次に、試験例1、2及び比較例1について、アニール時間(秒)と樹脂の結晶化度(%)との関係を評価した。その結果を図3に示す。
図3のグラフに示すように、試験例1、2及び比較例1を比較してみると、アニール温度を70℃とした場合、アニール時間を長くしても樹脂の結晶化度を60%未満にしか高めることができなかった。又、データは示さないが、アニール温度を130℃よりも高くした場合、ポリ乳酸の結晶化が促進されず、樹脂の結晶化度を十分に高めることはできなかった。しかし、アニール温度を90℃、110℃とした場合、アニール時間を長くすればポリ乳酸の結晶化が進み、樹脂の結晶化度を100%付近にまで高くすることが可能であった。
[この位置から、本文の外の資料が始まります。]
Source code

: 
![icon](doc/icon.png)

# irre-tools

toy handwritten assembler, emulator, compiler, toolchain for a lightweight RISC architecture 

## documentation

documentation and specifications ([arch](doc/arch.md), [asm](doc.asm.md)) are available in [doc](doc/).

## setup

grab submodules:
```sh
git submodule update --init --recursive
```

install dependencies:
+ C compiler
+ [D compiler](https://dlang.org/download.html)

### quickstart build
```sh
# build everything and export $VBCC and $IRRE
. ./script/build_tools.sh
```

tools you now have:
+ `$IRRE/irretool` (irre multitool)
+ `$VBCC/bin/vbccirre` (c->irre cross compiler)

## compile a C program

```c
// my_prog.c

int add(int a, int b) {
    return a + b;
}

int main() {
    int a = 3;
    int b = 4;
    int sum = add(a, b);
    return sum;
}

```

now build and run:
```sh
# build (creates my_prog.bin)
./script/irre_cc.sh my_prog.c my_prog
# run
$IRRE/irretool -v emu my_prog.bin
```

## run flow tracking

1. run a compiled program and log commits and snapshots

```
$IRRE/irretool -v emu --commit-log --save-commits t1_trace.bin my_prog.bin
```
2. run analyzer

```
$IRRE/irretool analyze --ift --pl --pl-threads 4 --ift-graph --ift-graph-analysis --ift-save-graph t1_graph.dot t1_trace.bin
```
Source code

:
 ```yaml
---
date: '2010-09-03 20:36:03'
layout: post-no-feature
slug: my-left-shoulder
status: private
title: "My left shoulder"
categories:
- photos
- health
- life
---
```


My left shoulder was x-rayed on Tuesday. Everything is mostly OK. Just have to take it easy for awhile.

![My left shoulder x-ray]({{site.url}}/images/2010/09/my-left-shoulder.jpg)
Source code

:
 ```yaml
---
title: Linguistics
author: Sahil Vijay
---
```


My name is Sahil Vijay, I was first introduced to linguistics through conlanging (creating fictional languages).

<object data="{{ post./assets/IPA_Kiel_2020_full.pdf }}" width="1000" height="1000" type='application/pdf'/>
ちなみに、データは示さないが、70〜130℃の範囲では、アニール温度が110℃付近で最も結晶化が進み易かった。このような理由から、結晶化度の高い樹脂成形品10を得るには、アニール温度を90〜130℃の範囲に設定するのが好ましいことが分かる。
次に、試験例1、2及び比較例1の試験片について、これらを荷重撓み試験に供した。荷重撓み試験とは、短冊状の試験片を油浴に入れ、一定の曲げ荷重をかけた状態で油温を上昇させ、前記サンプルが所定の寸法まで歪んだ時の温度を測定する方法のことをいう。その結果を図4に示す。
図4のグラフは、樹脂の結晶化度が高くなるに従い、荷重撓み温度が上昇する傾向を示している。この場合、荷重撓み温度の上昇カーブは、樹脂の結晶化度が約60%である点Aと樹脂の結晶化度が約80%である点Bとでそれぞれ変曲している。このため、樹脂の結晶化度を82%よりも高くすれば、荷重撓み温度を著しく上昇させることができる。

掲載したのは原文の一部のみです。